>>
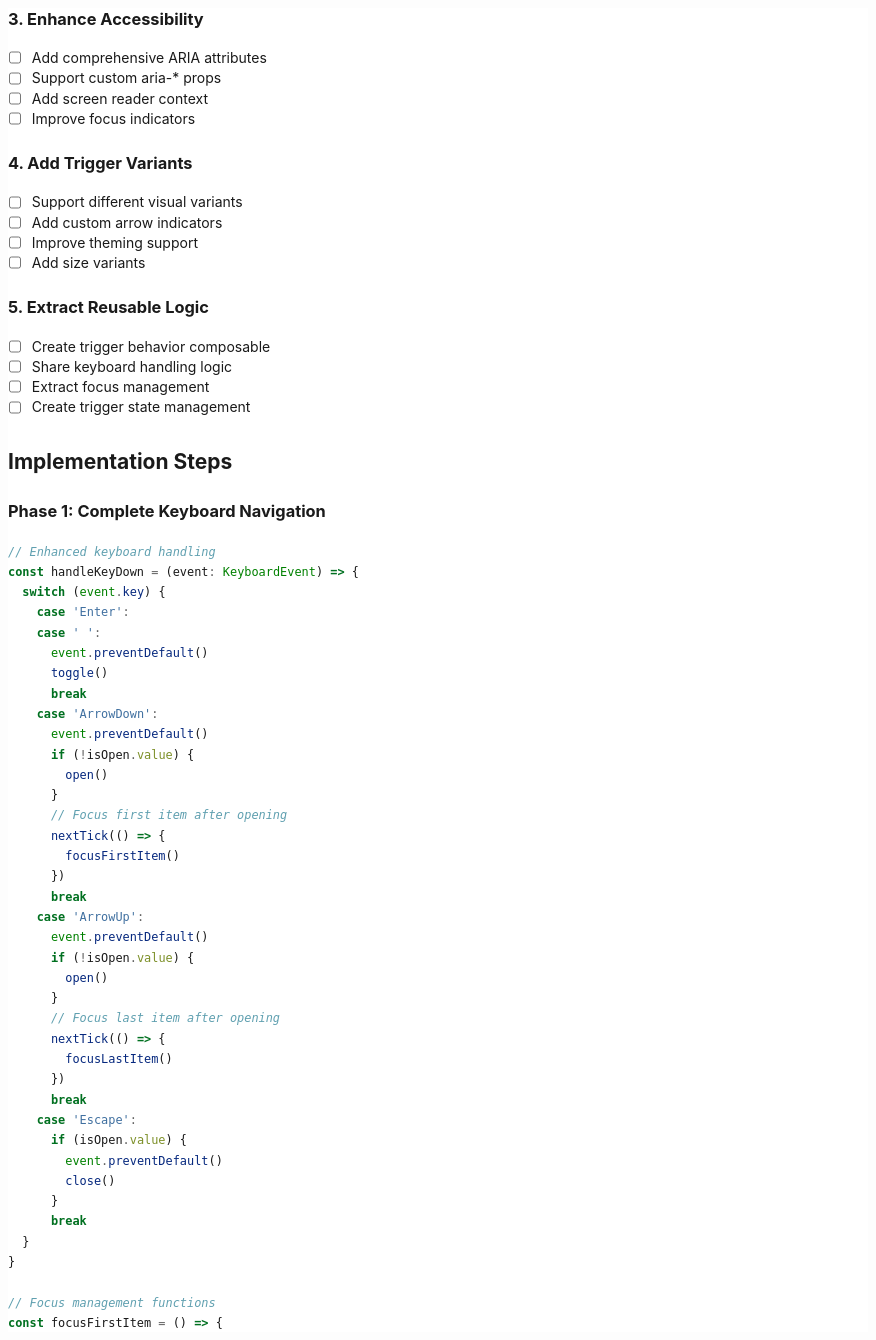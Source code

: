 ### 3. **Enhance Accessibility**
- [ ] Add comprehensive ARIA attributes
- [ ] Support custom aria-* props
- [ ] Add screen reader context
- [ ] Improve focus indicators

### 4. **Add Trigger Variants**
- [ ] Support different visual variants
- [ ] Add custom arrow indicators
- [ ] Improve theming support
- [ ] Add size variants

### 5. **Extract Reusable Logic**
- [ ] Create trigger behavior composable
- [ ] Share keyboard handling logic
- [ ] Extract focus management
- [ ] Create trigger state management

## Implementation Steps

### Phase 1: Complete Keyboard Navigation
```typescript
// Enhanced keyboard handling
const handleKeyDown = (event: KeyboardEvent) => {
  switch (event.key) {
    case 'Enter':
    case ' ':
      event.preventDefault()
      toggle()
      break
    case 'ArrowDown':
      event.preventDefault()
      if (!isOpen.value) {
        open()
      }
      // Focus first item after opening
      nextTick(() => {
        focusFirstItem()
      })
      break
    case 'ArrowUp':
      event.preventDefault()
      if (!isOpen.value) {
        open()
      }
      // Focus last item after opening
      nextTick(() => {
        focusLastItem()
      })
      break
    case 'Escape':
      if (isOpen.value) {
        event.preventDefault()
        close()
      }
      break
  }
}

// Focus management functions
const focusFirstItem = () => {
```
<<
- **YOUR INSTRUCTIONS**
Every line from the start of the material through the line holding "### 4. **Add Trigger Variants**" must be returned exactly, and the pictures must not.

- **ANSWER FOR THIS EXERCISE**
Source code

: ### 3. **Enhance Accessibility**
- [ ] Add comprehensive ARIA attributes
- [ ] Support custom aria-* props
- [ ] Add screen reader context
- [ ] Improve focus indicators

### 4. **Add Trigger Variants**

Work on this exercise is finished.